**Work instructions**.
Only an exact copy of the entries, stripped of pictures, will serve as the answer.

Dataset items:
———

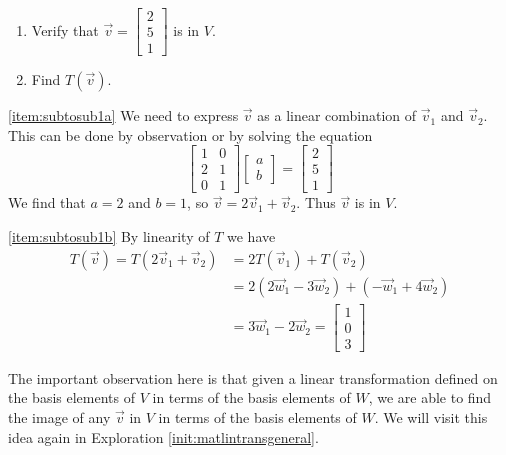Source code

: \documentclass{ximera}
\begin{document}
\begin{example}
\begin{enumerate}
\item \label{item:subtosub1a}
Verify that $\vec{v}=\begin{bmatrix}2\\5\\1\end{bmatrix}$ is in $V$.
\item\label{item:subtosub1b}
Find $T(\vec{v})$.
\end{enumerate}
\begin{explanation}
\ref{item:subtosub1a} We need to express $\vec{v}$ as a linear combination of $\vec{v}_1$ and $\vec{v}_2$.  This can be done by observation or by solving the equation
$$\begin{bmatrix}1&0\\2&1\\0&1\end{bmatrix}\begin{bmatrix}a\\b\end{bmatrix}=\begin{bmatrix}2\\5\\1\end{bmatrix}$$
We find that $a=2$ and $b=1$, so $\vec{v}=2\vec{v}_1+\vec{v}_2$.  Thus $\vec{v}$ is in $V$.

\ref{item:subtosub1b} By linearity of $T$ we have \begin{align*}T(\vec{v})=T(2\vec{v}_1+\vec{v}_2)&=2T(\vec{v}_1)+T(\vec{v}_2)\\&=2(2\vec{w}_1-3\vec{w}_2)+(-\vec{w}_1+4\vec{w}_2)\\&=3\vec{w}_1-2\vec{w}_2=\begin{bmatrix}1\\0\\3\end{bmatrix}
\end{align*}

The important observation here is that given a linear transformation defined on the basis elements of $V$ in terms of the basis elements of $W$, we are able to find the image of any $\vec{v}$ in $V$ in terms of the basis elements of $W$. We will visit this idea again in Exploration \ref{init:matlintransgeneral}.

\end{explanation}

\end{example}

 
\end{document}
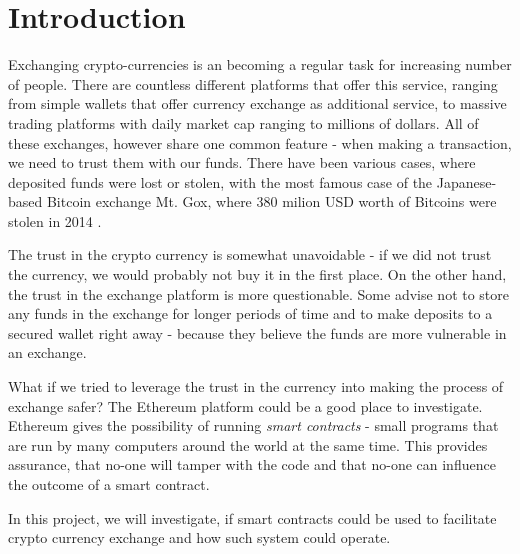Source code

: \section{Introduction}
% 
Exchanging crypto-currencies is an becoming a regular task for increasing number of people. There are countless different platforms that offer this service, ranging from simple wallets that offer currency exchange as additional service, to massive trading platforms with daily market cap ranging to millions of dollars. All of these exchanges, however share one common feature - when making a transaction, we need to trust them with our funds. There have been various cases, where deposited funds were lost or stolen, with the most famous case of the Japanese-based Bitcoin exchange Mt. Gox, where 380 milion USD worth of Bitcoins were stolen in 2014 \cite{Popper2014ApparentTimes}.

The trust in the crypto currency is somewhat unavoidable - if we did not trust the currency, we would probably not buy it in the first place. On the other hand, the trust in the exchange platform is more questionable. Some advise not to store any funds in the exchange for longer periods of time and to make deposits to a secured wallet right away - because they believe the funds are more vulnerable in an exchange.
% 
% 

What if we tried to leverage the trust in the currency into making the process of exchange safer? The Ethereum platform could be a good place to investigate. Ethereum gives the possibility of running \emph{smart contracts} - small programs that are run by many computers around the world at the same time. This provides assurance, that no-one will tamper with the code and that no-one can influence the outcome of a smart contract. 
% 
% 

In this project, we will investigate, if smart contracts could be used to facilitate crypto currency exchange and how such system could operate.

———

**Response box**.
Source code

: \documentclass{ximera}
\begin{document}
\begin{example}
\begin{enumerate}
\item \label{item:subtosub1a}
Verify that $\vec{v}=\begin{bmatrix}2\\5\\1\end{bmatrix}$ is in $V$.
\item\label{item:subtosub1b}
Find $T(\vec{v})$.
\end{enumerate}
\begin{explanation}
\ref{item:subtosub1a} We need to express $\vec{v}$ as a linear combination of $\vec{v}_1$ and $\vec{v}_2$.  This can be done by observation or by solving the equation
$$\begin{bmatrix}1&0\\2&1\\0&1\end{bmatrix}\begin{bmatrix}a\\b\end{bmatrix}=\begin{bmatrix}2\\5\\1\end{bmatrix}$$
We find that $a=2$ and $b=1$, so $\vec{v}=2\vec{v}_1+\vec{v}_2$.  Thus $\vec{v}$ is in $V$.

\ref{item:subtosub1b} By linearity of $T$ we have \begin{align*}T(\vec{v})=T(2\vec{v}_1+\vec{v}_2)&=2T(\vec{v}_1)+T(\vec{v}_2)\\&=2(2\vec{w}_1-3\vec{w}_2)+(-\vec{w}_1+4\vec{w}_2)\\&=3\vec{w}_1-2\vec{w}_2=\begin{bmatrix}1\\0\\3\end{bmatrix}
\end{align*}

The important observation here is that given a linear transformation defined on the basis elements of $V$ in terms of the basis elements of $W$, we are able to find the image of any $\vec{v}$ in $V$ in terms of the basis elements of $W$. We will visit this idea again in Exploration \ref{init:matlintransgeneral}.

\end{explanation}

\end{example}

 
\end{document}
Source code

: \section{Introduction}
% 
Exchanging crypto-currencies is an becoming a regular task for increasing number of people. There are countless different platforms that offer this service, ranging from simple wallets that offer currency exchange as additional service, to massive trading platforms with daily market cap ranging to millions of dollars. All of these exchanges, however share one common feature - when making a transaction, we need to trust them with our funds. There have been various cases, where deposited funds were lost or stolen, with the most famous case of the Japanese-based Bitcoin exchange Mt. Gox, where 380 milion USD worth of Bitcoins were stolen in 2014 \cite{Popper2014ApparentTimes}.

The trust in the crypto currency is somewhat unavoidable - if we did not trust the currency, we would probably not buy it in the first place. On the other hand, the trust in the exchange platform is more questionable. Some advise not to store any funds in the exchange for longer periods of time and to make deposits to a secured wallet right away - because they believe the funds are more vulnerable in an exchange.
% 
% 

What if we tried to leverage the trust in the currency into making the process of exchange safer? The Ethereum platform could be a good place to investigate. Ethereum gives the possibility of running \emph{smart contracts} - small programs that are run by many computers around the world at the same time. This provides assurance, that no-one will tamper with the code and that no-one can influence the outcome of a smart contract. 
% 
% 

In this project, we will investigate, if smart contracts could be used to facilitate crypto currency exchange and how such system could operate.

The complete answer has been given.